Yes, much younger then. Twenty-two years have passed and it is remarkable how much 22 can add to a man's life when he starts out in his late 30s or early 40s.

There are many things in this House that one would want to see changed. My colleague, the Hon. Member for St. John's West (Mr. Crosbie), alluded to something that could happen in the United States Senate which has a singular effect on changing administration policy. It is very difficult to make those changes here, but it should be possible. The ordinary Member on the Government side of the House should be released from the overpowering albatross of Cabinet control,

Security Intelligence Service

of everything that moves or breathes in the Chamber, and so have some independence of thought.
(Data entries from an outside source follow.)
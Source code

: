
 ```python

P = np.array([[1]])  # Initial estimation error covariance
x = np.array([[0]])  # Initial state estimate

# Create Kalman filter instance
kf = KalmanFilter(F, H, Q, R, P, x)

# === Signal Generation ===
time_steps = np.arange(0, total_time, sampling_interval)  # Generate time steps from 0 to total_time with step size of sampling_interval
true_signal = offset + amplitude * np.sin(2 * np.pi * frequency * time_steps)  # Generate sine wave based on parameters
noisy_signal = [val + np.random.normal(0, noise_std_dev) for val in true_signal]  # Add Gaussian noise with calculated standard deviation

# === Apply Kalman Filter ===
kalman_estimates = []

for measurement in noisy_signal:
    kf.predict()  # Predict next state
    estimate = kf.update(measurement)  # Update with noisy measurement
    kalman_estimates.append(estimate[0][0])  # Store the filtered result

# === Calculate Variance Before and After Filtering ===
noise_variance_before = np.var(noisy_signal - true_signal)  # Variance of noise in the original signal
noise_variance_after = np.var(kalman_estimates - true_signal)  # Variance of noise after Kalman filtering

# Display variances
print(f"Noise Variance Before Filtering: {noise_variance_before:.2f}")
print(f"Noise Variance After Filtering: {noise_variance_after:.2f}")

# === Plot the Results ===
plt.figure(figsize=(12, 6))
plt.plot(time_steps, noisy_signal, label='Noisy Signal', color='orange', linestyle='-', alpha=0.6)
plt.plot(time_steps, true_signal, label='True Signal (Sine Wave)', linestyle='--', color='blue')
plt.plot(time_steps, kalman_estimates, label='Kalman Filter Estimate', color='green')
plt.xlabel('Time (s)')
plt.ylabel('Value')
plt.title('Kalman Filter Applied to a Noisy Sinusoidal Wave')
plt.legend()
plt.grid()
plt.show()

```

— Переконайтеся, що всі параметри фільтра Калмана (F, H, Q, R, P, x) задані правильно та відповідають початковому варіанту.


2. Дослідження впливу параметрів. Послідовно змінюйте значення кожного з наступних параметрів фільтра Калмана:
One has only to go back to the books of 1920 describing the lives of the people who were the first bureaucrats, the mandarins in the administration of the Public Service. The philosophy is still the same. Gracious me, I heard an analysis of Bill C-24 on the radio this afternoon. It just happens that I have been very active on the committee hearing that Bill. One can see the almost Machiavellian hand of bureaucratic control that is being imposed through the net of Crown Corporations, not only Crown Corporations of a business type, but the cultural ones in particular. The Government has now reneged on its position. We see now that directors general of the National Arts Centre and people in the Canada Council were intimidated by telephone calls not to object to Cabinet power to appoint. We hope we will get the Minister of Communications (Mr. Fox) before the committee if the Government majority will allow the motion to be put by my colleague the Hon. Member for Rosedale (Mr. Crombie) to the effect that the Minister and his deputy minister appear before the committee. That is as it should be.

I want to see more power and better services for individual Members. I want to thank the officers of the House who have served over the years. One also has to say goodbye to constituents, but one does not do it here because they are not present. As far as that goes, I think I have served them reasonably well as a parliamentarian. I did not have that opportunity, nor could I, nor would I, of being a Member of Parliament and conducting, shall we say, full practice of law at the same time, because I lived 46 hours away by train when I was first elected. Then it became 14 hours' flying time, and it is now three and a half to four hours.

Having said all that, Mr. Speaker, and having said some other things the other night on my motion with regard to the Commissioners of Internal Economy, I would like to say a few words about this Bill. I was torn really, I felt in a dilemma, over the proposal because I felt, and I still do, that ideally it would be better for a civilian intelligence agency to look after that side of the business and for the RCMP to concentrate upon being the federal police force and to carry out any of its duties that might involve the RCMP with the operation of civil intelligence and so forth. I said ideally. There I think I share the opinion of many of my colleagues. But having gone into this Bill rather more deeply in asking questions, particularly the one that was answered the other day by the Solicitor General (Mr. Kaplan) himself as to why does the Director of this agency, why does the Commissioner of the Royal Canadian Mounted Police, and why do three or four other directors who have the rank of deputy minister now, in the last 15 years and in this case with the implementation of this legislation, report through the Deputy Solicitor General? The answer given to me was fashioned by the bureaucrats. It was self-serving. The Minister shakes his head.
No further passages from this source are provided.